Background: HER2 overexpression and/or amplification have been reported as predictive markers for HER2-targeted therapy in breast and gastric cancer, whereas HER3 is emerging as a potential resistance factor. The aim of this study was to perform a systematic review and meta-analysis of the HER2 and HER3 over-expression and amplification in biliary tract cancers (BTCs).
Methods: An electronic search of MEDLINE, ASCO, ESMO and AACR was performed to identify studies reporting HER2 and/or HER3 membrane protein expression by immunohistochemistry (IHC) and/or gene amplification by in situ hybridization (ISH) in BTCs. Studies were classified as “high-quality” (HQ) if IHC overexpression was defined as presence of moderate/strong staining; or “low-quality” (LQ) where “any” expression was considered positive.

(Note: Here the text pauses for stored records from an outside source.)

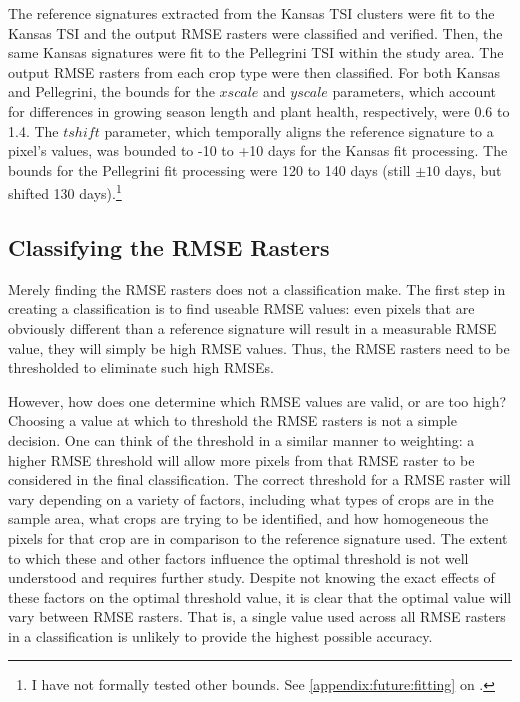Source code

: The reference signatures extracted from the Kansas TSI clusters were fit to the Kansas TSI and the output RMSE rasters were classified and verified. Then, the same Kansas signatures were fit to the Pellegrini TSI within the study area. The output RMSE rasters from each crop type were then classified. For both Kansas and Pellegrini, the bounds for the $xscale$ and $yscale$ parameters, which account for differences in growing season length and plant health, respectively, were 0.6 to 1.4. The $tshift$ parameter, which temporally aligns the reference signature to a pixel's values, was bounded to -10 to +10 days for the Kansas fit processing. The bounds for the Pellegrini fit processing were 120 to 140 days (still $\pm10$ days, but shifted 130 days).\footnote{I have not formally tested other bounds. See \autoref{appendix:future:fitting} on .} 


\subsection{Classifying the RMSE Rasters}
\label{methods:classification}

Merely finding the RMSE rasters does not a classification make. The first step in creating a classification is to find useable RMSE values: even pixels that are obviously different than a reference signature will result in a measurable RMSE value, they will simply be high RMSE values. Thus, the RMSE rasters need to be thresholded to eliminate such high RMSEs.

However, how does one determine which RMSE values are valid, or are too high? Choosing a value at which to threshold the RMSE rasters is not a simple decision. One can think of the threshold in a similar manner to weighting: a higher RMSE threshold will allow more pixels from that RMSE raster to be considered in the final classification. The correct threshold for a RMSE raster will vary depending on a variety of factors, including what types of crops are in the sample area, what crops are trying to be identified, and how homogeneous the pixels for that crop are in comparison to the reference signature used. The extent to which these and other factors influence the optimal threshold is not well understood and requires further study. Despite not knowing the exact effects of these factors on the optimal threshold value, it is clear that the optimal value will vary between RMSE rasters. That is, a single value used across all RMSE rasters in a classification is unlikely to provide the highest possible accuracy.

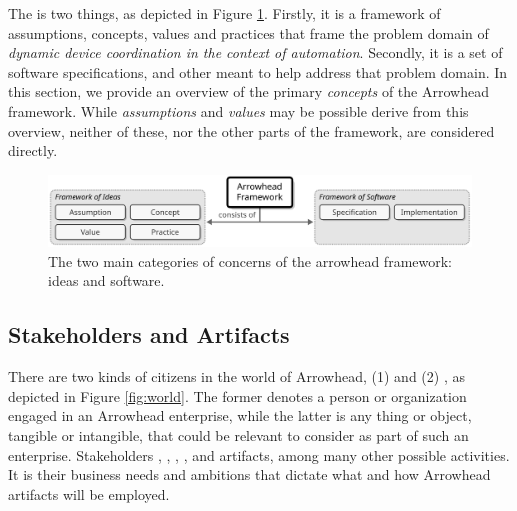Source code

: %
%

The  is two things, as depicted in Figure \ref{fig:framework}.
Firstly, it is a framework of assumptions, concepts, values and practices that frame the problem domain of \textit{dynamic device coordination in the context of automation}.
Secondly, it is a set of software specifications,  and other  meant to help address that problem domain.
In this section, we provide an overview of the primary \textit{concepts} of the Arrowhead framework.
While \textit{assumptions} and \textit{values} may be possible derive from this overview, neither of these, nor the other parts of the framework, are considered directly.

\vspace*{1mm}

\begin{figure}[ht!]
  \centering
  \includegraphics[scale=0.9]{figures/framework}
  \caption{
    The two main categories of concerns of the arrowhead framework: ideas and software.
  }
  \label{fig:framework}
\end{figure}

\vspace*{-3mm}

\subsection{Stakeholders and Artifacts}

There are two kinds of citizens in the world of Arrowhead, (1)  and (2) , as depicted in Figure \ref{fig:world}.
The former denotes a person or organization engaged in an Arrowhead enterprise, while the latter is any thing or object, tangible or intangible, that could be relevant to consider as part of such an enterprise.
Stakeholders , , , , and  artifacts, among many other possible activities.
It is their business needs and ambitions that dictate what and how Arrowhead artifacts will be employed.

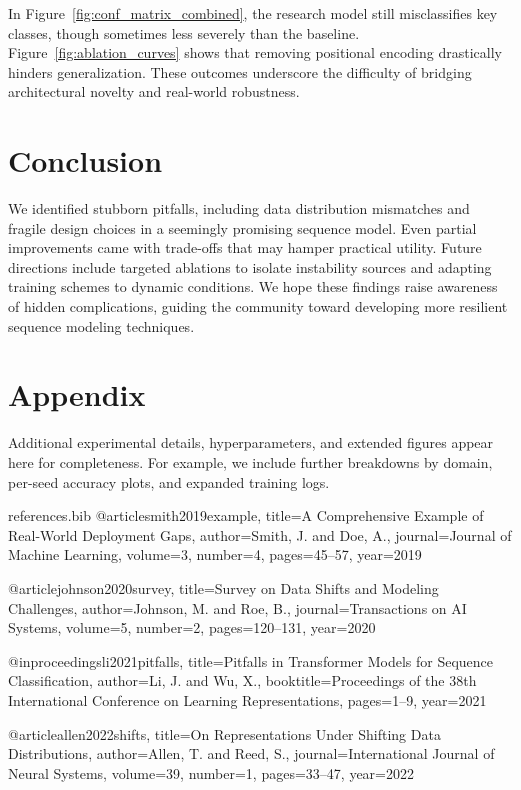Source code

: \documentclass[11pt]{article}
\begin{document}
In Figure~\ref{fig:conf_matrix_combined}, the research model still misclassifies key classes, though sometimes less severely than the baseline. Figure~\ref{fig:ablation_curves} shows that removing positional encoding drastically hinders generalization. These outcomes underscore the difficulty of bridging architectural novelty and real-world robustness.

\section{Conclusion}
We identified stubborn pitfalls, including data distribution mismatches and fragile design choices in a seemingly promising sequence model. Even partial improvements came with trade-offs that may hamper practical utility. Future directions include targeted ablations to isolate instability sources and adapting training schemes to dynamic conditions. We hope these findings raise awareness of hidden complications, guiding the community toward developing more resilient sequence modeling techniques.

\newpage
\appendix
\section*{Appendix}
Additional experimental details, hyperparameters, and extended figures appear here for completeness. For example, we include further breakdowns by domain, per-seed accuracy plots, and expanded training logs.

\begin{filecontents}{references.bib}
@article{smith2019example,
  title={A Comprehensive Example of Real-World Deployment Gaps},
  author={Smith, J. and Doe, A.},
  journal={Journal of Machine Learning},
  volume={3},
  number={4},
  pages={45--57},
  year={2019}
}

@article{johnson2020survey,
  title={Survey on Data Shifts and Modeling Challenges},
  author={Johnson, M. and Roe, B.},
  journal={Transactions on AI Systems},
  volume={5},
  number={2},
  pages={120--131},
  year={2020}
}

@inproceedings{li2021pitfalls,
  title={Pitfalls in Transformer Models for Sequence Classification},
  author={Li, J. and Wu, X.},
  booktitle={Proceedings of the 38th International Conference on Learning Representations},
  pages={1--9},
  year={2021}
}

@article{allen2022shifts,
  title={On Representations Under Shifting Data Distributions},
  author={Allen, T. and Reed, S.},
  journal={International Journal of Neural Systems},
  volume={39},
  number={1},
  pages={33--47},
  year={2022}
}
\end{filecontents}



\end{document}
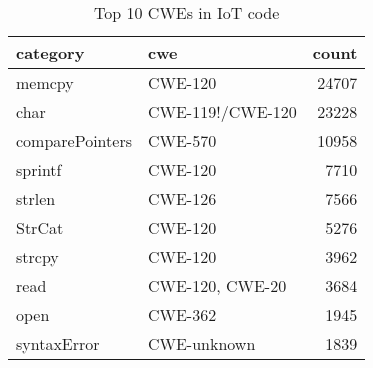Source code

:\begin{table}
\caption{Top 10 CWEs in IoT code}
\begin{tabular}{llr}
\toprule
category & cwe & count \\
\midrule
memcpy & CWE-120 & 24707 \\
char & CWE-119!/CWE-120 & 23228 \\
comparePointers & CWE-570 & 10958 \\
sprintf & CWE-120 & 7710 \\
strlen & CWE-126 & 7566 \\
StrCat & CWE-120 & 5276 \\
strcpy & CWE-120 & 3962 \\
read & CWE-120, CWE-20 & 3684 \\
open & CWE-362 & 1945 \\
syntaxError & CWE-unknown & 1839 \\
\bottomrule
\end{tabular}
\end{table}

Results: Of 440 studies screened, 40 met the inclusion criteria. Globally, HER2 expression rate was 26.5% (95%-CI 18.9-34.1%). When HQ studies were analyzed (n=27 studies), extra-hepatic BTCs showed a higher HER2 overexpression rate compared to intrahepatic cholangiocarcinoma: 19.9% (95%-CI 12.8-27.1%) vs. 4.8% (95%-CI 0-14.5%), respectively; p-value 0.0049. HER2 amplification rate was higher in patients selected by HER2 overexpression compared to “unselected” patients: 57.6% (95%-CI 16.2-99%) vs. 17.9% (95%-CI 0.1- 35.4%), respectively; p-value 0.0072. HER3 overexpression (4/4 HQ studies) and amplification rates were 27.9% (95%-CI 9.7-46.1%) and 26.5% (one study), respectively.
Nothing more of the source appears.